DIRECTIONS FOR THIS TASK
A complete answer retypes each of the records below precisely and includes none of the pictures.

-------

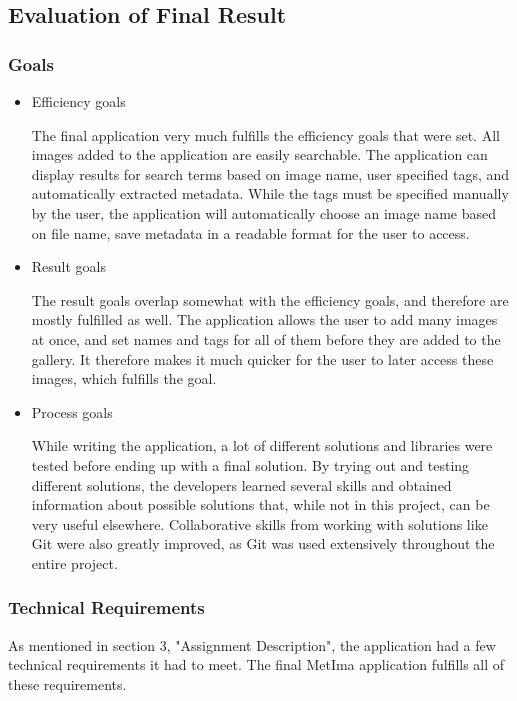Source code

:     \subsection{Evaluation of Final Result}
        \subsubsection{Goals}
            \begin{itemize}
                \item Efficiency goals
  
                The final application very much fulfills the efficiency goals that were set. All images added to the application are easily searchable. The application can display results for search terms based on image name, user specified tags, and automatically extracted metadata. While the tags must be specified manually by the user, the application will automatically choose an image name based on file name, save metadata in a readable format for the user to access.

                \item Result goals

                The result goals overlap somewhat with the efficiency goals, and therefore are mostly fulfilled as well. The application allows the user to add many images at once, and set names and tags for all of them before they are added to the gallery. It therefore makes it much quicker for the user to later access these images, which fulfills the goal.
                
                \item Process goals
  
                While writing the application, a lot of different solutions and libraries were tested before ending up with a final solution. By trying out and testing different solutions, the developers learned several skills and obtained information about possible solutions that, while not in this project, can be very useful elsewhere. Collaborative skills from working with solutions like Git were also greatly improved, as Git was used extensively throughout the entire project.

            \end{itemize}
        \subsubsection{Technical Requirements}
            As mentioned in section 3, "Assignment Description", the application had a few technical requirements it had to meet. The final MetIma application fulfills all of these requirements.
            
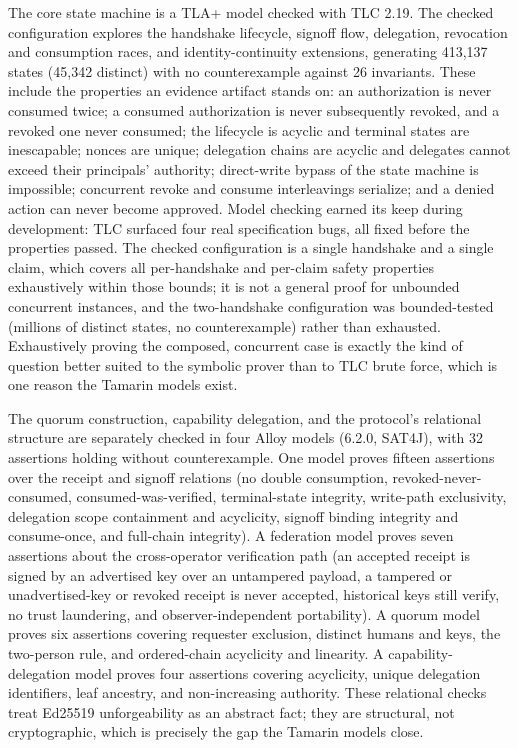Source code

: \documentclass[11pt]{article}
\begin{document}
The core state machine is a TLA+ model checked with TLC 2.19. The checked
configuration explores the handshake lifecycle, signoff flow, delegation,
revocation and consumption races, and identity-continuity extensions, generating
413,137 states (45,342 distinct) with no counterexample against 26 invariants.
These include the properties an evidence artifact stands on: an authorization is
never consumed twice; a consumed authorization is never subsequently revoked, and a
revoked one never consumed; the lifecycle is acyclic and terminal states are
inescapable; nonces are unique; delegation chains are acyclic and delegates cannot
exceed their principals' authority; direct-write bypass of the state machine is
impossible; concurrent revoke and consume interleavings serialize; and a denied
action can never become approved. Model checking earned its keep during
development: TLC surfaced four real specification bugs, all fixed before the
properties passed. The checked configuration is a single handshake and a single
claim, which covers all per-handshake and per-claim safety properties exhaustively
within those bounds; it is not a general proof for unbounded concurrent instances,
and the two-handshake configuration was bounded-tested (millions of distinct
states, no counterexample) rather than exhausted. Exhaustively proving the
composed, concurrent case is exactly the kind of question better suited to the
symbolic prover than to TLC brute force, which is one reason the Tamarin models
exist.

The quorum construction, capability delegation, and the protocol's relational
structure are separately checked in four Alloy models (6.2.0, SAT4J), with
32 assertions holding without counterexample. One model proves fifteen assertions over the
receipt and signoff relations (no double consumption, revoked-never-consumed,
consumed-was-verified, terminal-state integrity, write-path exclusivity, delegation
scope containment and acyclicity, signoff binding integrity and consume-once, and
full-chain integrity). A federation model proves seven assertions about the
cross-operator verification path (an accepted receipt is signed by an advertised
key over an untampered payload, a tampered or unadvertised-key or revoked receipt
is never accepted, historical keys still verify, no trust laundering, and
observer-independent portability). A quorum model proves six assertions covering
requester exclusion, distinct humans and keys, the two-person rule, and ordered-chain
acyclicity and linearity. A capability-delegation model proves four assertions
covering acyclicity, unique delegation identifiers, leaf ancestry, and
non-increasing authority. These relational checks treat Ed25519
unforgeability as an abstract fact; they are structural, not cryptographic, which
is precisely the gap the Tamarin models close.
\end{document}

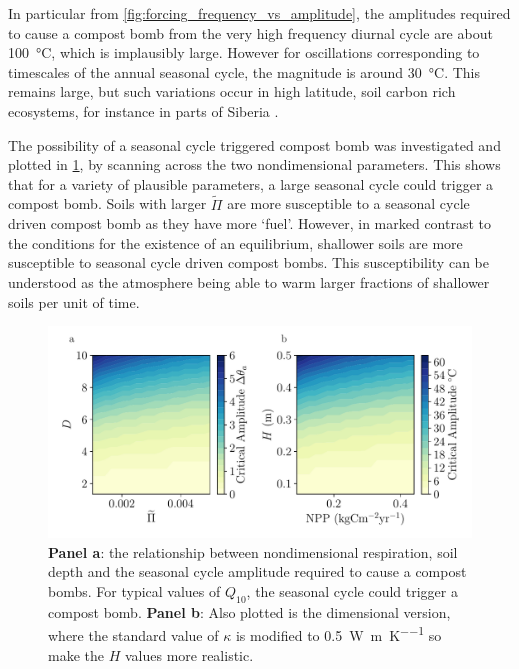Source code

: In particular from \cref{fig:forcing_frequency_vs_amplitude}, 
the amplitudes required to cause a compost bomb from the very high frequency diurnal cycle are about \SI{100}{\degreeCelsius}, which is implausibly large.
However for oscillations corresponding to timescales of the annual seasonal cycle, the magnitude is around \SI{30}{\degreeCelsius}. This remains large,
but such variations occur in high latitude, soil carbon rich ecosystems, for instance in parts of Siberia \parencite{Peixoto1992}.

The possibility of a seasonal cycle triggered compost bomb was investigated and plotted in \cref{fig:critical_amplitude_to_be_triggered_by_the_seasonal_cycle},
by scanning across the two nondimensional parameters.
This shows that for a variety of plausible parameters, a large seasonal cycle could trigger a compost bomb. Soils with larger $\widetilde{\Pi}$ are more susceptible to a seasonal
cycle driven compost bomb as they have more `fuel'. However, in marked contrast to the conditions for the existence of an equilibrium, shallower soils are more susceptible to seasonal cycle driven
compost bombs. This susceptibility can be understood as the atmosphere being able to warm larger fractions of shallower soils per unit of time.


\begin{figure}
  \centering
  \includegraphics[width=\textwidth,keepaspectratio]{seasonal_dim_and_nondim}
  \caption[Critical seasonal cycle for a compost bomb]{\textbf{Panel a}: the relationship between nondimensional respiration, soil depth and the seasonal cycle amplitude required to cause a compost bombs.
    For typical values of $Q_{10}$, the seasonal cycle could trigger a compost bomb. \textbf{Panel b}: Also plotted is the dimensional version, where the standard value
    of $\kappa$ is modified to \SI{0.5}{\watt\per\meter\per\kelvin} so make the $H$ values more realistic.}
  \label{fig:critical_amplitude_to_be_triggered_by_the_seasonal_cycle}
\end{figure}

-------

EXERCISE RESULT
Source code

:     \subsection{Evaluation of Final Result}
        \subsubsection{Goals}
            \begin{itemize}
                \item Efficiency goals
  
                The final application very much fulfills the efficiency goals that were set. All images added to the application are easily searchable. The application can display results for search terms based on image name, user specified tags, and automatically extracted metadata. While the tags must be specified manually by the user, the application will automatically choose an image name based on file name, save metadata in a readable format for the user to access.

                \item Result goals

                The result goals overlap somewhat with the efficiency goals, and therefore are mostly fulfilled as well. The application allows the user to add many images at once, and set names and tags for all of them before they are added to the gallery. It therefore makes it much quicker for the user to later access these images, which fulfills the goal.
                
                \item Process goals
  
                While writing the application, a lot of different solutions and libraries were tested before ending up with a final solution. By trying out and testing different solutions, the developers learned several skills and obtained information about possible solutions that, while not in this project, can be very useful elsewhere. Collaborative skills from working with solutions like Git were also greatly improved, as Git was used extensively throughout the entire project.

            \end{itemize}
        \subsubsection{Technical Requirements}
            As mentioned in section 3, "Assignment Description", the application had a few technical requirements it had to meet. The final MetIma application fulfills all of these requirements.
            
Source code

: \documentclass[11pt]{article}
\begin{document}
The core state machine is a TLA+ model checked with TLC 2.19. The checked
configuration explores the handshake lifecycle, signoff flow, delegation,
revocation and consumption races, and identity-continuity extensions, generating
413,137 states (45,342 distinct) with no counterexample against 26 invariants.
These include the properties an evidence artifact stands on: an authorization is
never consumed twice; a consumed authorization is never subsequently revoked, and a
revoked one never consumed; the lifecycle is acyclic and terminal states are
inescapable; nonces are unique; delegation chains are acyclic and delegates cannot
exceed their principals' authority; direct-write bypass of the state machine is
impossible; concurrent revoke and consume interleavings serialize; and a denied
action can never become approved. Model checking earned its keep during
development: TLC surfaced four real specification bugs, all fixed before the
properties passed. The checked configuration is a single handshake and a single
claim, which covers all per-handshake and per-claim safety properties exhaustively
within those bounds; it is not a general proof for unbounded concurrent instances,
and the two-handshake configuration was bounded-tested (millions of distinct
states, no counterexample) rather than exhausted. Exhaustively proving the
composed, concurrent case is exactly the kind of question better suited to the
symbolic prover than to TLC brute force, which is one reason the Tamarin models
exist.

The quorum construction, capability delegation, and the protocol's relational
structure are separately checked in four Alloy models (6.2.0, SAT4J), with
32 assertions holding without counterexample. One model proves fifteen assertions over the
receipt and signoff relations (no double consumption, revoked-never-consumed,
consumed-was-verified, terminal-state integrity, write-path exclusivity, delegation
scope containment and acyclicity, signoff binding integrity and consume-once, and
full-chain integrity). A federation model proves seven assertions about the
cross-operator verification path (an accepted receipt is signed by an advertised
key over an untampered payload, a tampered or unadvertised-key or revoked receipt
is never accepted, historical keys still verify, no trust laundering, and
observer-independent portability). A quorum model proves six assertions covering
requester exclusion, distinct humans and keys, the two-person rule, and ordered-chain
acyclicity and linearity. A capability-delegation model proves four assertions
covering acyclicity, unique delegation identifiers, leaf ancestry, and
non-increasing authority. These relational checks treat Ed25519
unforgeability as an abstract fact; they are structural, not cryptographic, which
is precisely the gap the Tamarin models close.
\end{document}

Source code

: In particular from \cref{fig:forcing_frequency_vs_amplitude}, 
the amplitudes required to cause a compost bomb from the very high frequency diurnal cycle are about \SI{100}{\degreeCelsius}, which is implausibly large.
However for oscillations corresponding to timescales of the annual seasonal cycle, the magnitude is around \SI{30}{\degreeCelsius}. This remains large,
but such variations occur in high latitude, soil carbon rich ecosystems, for instance in parts of Siberia \parencite{Peixoto1992}.

The possibility of a seasonal cycle triggered compost bomb was investigated and plotted in \cref{fig:critical_amplitude_to_be_triggered_by_the_seasonal_cycle},
by scanning across the two nondimensional parameters.
This shows that for a variety of plausible parameters, a large seasonal cycle could trigger a compost bomb. Soils with larger $\widetilde{\Pi}$ are more susceptible to a seasonal
cycle driven compost bomb as they have more `fuel'. However, in marked contrast to the conditions for the existence of an equilibrium, shallower soils are more susceptible to seasonal cycle driven
compost bombs. This susceptibility can be understood as the atmosphere being able to warm larger fractions of shallower soils per unit of time.


\begin{figure}
  \centering
  \includegraphics[width=\textwidth,keepaspectratio]{seasonal_dim_and_nondim}
  \caption[Critical seasonal cycle for a compost bomb]{\textbf{Panel a}: the relationship between nondimensional respiration, soil depth and the seasonal cycle amplitude required to cause a compost bombs.
    For typical values of $Q_{10}$, the seasonal cycle could trigger a compost bomb. \textbf{Panel b}: Also plotted is the dimensional version, where the standard value
    of $\kappa$ is modified to \SI{0.5}{\watt\per\meter\per\kelvin} so make the $H$ values more realistic.}
  \label{fig:critical_amplitude_to_be_triggered_by_the_seasonal_cycle}
\end{figure}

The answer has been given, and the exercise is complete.